HIPAA and XP, just a reminder

tmccormi wrote on Friday, December 12, 2014:

Anchorage Community Mental Health Services, Inc, has just been assessed a $150,000 penalty for a HIPAA data breach. The title of the OCR bulletin for the HIPAA settlement is telling: “HIPAA Settlement Underscores the Vulnerability of Unpatched and Unsupported Software.” It seems that OCR wanted to communicate clearly that unpatched and unsupported software is a HIPAA violation.

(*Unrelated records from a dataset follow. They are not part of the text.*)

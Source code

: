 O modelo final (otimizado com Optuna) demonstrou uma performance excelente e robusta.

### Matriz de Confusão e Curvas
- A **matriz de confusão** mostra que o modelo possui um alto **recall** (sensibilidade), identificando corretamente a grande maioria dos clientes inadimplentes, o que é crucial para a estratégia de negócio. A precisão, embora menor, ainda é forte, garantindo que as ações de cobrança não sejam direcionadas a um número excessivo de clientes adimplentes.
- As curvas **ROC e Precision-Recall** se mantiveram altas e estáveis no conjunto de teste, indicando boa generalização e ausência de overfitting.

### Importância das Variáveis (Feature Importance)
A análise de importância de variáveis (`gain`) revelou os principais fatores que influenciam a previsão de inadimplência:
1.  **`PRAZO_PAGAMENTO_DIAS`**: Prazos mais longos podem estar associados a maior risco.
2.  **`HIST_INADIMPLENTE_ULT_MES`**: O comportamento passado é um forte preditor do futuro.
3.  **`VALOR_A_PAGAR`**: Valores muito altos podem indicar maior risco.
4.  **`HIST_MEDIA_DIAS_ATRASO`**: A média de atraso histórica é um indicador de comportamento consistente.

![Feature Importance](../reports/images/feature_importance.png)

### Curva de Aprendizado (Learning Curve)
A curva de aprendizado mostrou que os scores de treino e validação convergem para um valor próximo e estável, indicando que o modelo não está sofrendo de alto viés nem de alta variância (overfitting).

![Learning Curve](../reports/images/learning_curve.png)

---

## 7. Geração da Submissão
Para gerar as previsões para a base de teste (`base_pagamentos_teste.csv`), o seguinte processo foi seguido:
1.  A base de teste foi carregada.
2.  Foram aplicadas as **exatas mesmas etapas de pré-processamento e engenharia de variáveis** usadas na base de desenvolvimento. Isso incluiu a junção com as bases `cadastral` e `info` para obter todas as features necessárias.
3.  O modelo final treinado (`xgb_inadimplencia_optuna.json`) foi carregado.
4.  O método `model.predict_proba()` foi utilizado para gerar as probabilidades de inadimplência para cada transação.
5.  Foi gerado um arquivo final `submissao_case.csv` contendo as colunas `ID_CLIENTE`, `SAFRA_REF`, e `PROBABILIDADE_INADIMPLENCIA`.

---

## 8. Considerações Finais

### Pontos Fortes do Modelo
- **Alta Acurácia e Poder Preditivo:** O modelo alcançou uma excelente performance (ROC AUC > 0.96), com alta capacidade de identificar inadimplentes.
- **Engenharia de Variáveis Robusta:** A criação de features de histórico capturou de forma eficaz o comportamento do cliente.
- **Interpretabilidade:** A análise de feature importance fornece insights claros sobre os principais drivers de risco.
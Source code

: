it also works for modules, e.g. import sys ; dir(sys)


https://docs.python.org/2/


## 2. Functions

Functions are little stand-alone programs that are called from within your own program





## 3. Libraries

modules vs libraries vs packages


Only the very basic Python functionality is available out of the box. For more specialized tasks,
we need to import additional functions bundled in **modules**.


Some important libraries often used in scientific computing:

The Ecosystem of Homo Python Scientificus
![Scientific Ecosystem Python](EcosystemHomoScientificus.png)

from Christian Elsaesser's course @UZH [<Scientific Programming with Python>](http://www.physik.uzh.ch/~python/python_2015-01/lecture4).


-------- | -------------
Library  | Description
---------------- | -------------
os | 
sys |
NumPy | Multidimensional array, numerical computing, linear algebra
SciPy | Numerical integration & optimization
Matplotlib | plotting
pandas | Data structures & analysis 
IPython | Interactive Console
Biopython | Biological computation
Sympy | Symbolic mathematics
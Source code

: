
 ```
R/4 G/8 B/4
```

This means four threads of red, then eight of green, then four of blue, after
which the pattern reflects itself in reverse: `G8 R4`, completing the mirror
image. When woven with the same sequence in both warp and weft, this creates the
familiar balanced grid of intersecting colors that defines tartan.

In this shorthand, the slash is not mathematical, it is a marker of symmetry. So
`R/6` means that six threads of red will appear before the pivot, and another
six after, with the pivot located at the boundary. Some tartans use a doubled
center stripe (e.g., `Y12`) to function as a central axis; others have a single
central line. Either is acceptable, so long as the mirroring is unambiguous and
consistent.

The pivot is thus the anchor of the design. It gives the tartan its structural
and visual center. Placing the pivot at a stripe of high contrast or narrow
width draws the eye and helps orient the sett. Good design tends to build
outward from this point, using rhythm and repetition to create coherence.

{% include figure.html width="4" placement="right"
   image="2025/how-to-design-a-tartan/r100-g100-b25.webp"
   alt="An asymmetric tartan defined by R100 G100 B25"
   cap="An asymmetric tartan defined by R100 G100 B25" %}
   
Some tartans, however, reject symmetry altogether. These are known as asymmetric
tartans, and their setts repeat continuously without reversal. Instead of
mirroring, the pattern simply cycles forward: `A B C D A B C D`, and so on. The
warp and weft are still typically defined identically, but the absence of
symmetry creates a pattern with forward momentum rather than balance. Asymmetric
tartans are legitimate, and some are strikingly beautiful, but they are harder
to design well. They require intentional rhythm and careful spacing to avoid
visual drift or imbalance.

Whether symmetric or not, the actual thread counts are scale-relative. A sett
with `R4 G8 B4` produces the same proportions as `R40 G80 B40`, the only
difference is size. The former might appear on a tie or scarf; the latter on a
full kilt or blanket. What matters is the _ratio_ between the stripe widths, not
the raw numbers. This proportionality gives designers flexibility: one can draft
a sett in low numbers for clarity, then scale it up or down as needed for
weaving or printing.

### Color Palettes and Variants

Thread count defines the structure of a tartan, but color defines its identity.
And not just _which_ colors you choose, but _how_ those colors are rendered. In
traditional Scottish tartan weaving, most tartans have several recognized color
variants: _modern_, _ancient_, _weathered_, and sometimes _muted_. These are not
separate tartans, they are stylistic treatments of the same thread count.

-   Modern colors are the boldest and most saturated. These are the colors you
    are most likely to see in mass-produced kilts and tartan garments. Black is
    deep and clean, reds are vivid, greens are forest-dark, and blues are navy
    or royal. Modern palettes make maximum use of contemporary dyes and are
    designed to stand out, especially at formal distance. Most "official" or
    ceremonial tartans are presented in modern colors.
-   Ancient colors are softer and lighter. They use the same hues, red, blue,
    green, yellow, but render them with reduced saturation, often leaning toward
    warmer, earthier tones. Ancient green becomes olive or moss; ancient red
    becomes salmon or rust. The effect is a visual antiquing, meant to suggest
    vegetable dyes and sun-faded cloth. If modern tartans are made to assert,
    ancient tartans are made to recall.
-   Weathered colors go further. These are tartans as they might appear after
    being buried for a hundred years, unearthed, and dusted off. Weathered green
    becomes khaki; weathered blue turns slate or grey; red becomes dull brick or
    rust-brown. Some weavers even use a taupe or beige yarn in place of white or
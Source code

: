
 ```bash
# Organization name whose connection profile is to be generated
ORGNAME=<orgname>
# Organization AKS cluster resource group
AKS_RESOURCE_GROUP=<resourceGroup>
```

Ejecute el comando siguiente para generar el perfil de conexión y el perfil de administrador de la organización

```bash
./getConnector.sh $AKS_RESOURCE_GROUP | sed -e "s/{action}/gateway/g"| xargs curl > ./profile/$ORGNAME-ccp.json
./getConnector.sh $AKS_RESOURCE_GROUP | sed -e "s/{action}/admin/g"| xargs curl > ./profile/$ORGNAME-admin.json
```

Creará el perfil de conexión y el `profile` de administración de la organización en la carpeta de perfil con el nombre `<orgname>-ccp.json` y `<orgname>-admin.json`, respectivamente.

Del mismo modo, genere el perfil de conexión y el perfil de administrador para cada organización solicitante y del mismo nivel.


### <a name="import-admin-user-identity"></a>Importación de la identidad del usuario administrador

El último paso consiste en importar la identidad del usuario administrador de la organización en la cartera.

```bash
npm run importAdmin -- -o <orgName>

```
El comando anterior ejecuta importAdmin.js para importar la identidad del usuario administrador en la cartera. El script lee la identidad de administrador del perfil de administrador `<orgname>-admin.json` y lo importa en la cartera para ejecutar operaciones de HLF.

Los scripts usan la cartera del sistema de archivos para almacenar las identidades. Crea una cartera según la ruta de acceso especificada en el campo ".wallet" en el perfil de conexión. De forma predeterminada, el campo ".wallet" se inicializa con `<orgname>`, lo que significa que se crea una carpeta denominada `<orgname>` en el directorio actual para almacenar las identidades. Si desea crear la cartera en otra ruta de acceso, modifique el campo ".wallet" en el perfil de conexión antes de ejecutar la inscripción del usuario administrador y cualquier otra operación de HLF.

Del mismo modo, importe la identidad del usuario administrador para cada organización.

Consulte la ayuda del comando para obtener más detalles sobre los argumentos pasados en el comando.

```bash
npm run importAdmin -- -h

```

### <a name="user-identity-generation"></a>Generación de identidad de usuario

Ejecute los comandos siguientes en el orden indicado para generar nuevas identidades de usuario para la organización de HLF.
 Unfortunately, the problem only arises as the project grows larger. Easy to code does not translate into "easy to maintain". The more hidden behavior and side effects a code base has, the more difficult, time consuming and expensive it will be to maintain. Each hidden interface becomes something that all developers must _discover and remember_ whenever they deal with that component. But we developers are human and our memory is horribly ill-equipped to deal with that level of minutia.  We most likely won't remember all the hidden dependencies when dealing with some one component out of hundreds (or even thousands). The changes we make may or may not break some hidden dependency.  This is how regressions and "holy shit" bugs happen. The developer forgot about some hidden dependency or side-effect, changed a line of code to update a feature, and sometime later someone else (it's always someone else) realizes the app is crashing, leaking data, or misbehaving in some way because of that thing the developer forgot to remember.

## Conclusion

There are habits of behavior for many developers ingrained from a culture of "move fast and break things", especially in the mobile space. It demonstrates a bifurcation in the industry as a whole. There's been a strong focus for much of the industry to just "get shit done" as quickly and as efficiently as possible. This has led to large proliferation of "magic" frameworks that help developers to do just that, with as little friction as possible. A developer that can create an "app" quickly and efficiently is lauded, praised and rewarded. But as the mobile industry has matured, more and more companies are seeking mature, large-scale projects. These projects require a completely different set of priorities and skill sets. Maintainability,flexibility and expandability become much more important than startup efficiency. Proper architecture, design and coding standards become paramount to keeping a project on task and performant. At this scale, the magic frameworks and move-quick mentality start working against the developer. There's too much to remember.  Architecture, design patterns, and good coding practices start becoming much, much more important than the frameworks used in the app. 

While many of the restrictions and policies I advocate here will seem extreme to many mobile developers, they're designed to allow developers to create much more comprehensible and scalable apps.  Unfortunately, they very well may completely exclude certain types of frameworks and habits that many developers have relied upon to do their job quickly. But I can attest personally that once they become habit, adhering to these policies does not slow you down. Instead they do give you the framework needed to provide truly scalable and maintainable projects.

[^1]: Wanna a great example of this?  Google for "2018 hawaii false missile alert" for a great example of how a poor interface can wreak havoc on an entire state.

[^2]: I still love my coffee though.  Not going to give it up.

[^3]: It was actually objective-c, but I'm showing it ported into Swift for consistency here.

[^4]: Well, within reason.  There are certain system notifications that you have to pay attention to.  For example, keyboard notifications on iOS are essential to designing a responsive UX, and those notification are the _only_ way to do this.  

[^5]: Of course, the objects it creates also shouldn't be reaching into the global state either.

If you’re a regular reader of EMR and HIPAA, then you might remember that we warned you that continued use of Windows XP would be a HIPAA violation since Windows stopped providing updates to it on April 8, 2014. Thankfully, it was one of our most read posts with ~35,000 people viewing it. However, I’m sure many others missed the post or didn’t listen. The above example is proof that using unsupported software will result in a HIPAA violation.

… many organizations don’t want to incur the cost of updating Windows XP or implementing a firewall. It turns out, it’s much cheaper to do these upgrades than to pay the HIPAA fines for non-compliance. Let alone the hit to your reputation.

See the whole article: Firewall & Windows XP HIPAA Penalties | Healthcare IT Today

–Tony

fsgl wrote on Saturday, December 13, 2014:

There had been a thread about switching to Linux Mint this past February. Hopefully all Forum members converted by now.

Another reason to be grateful for FOSS; not being held hostage by vendors of proprietary software, cited in Mike Semel’s article, who won’t cooperate.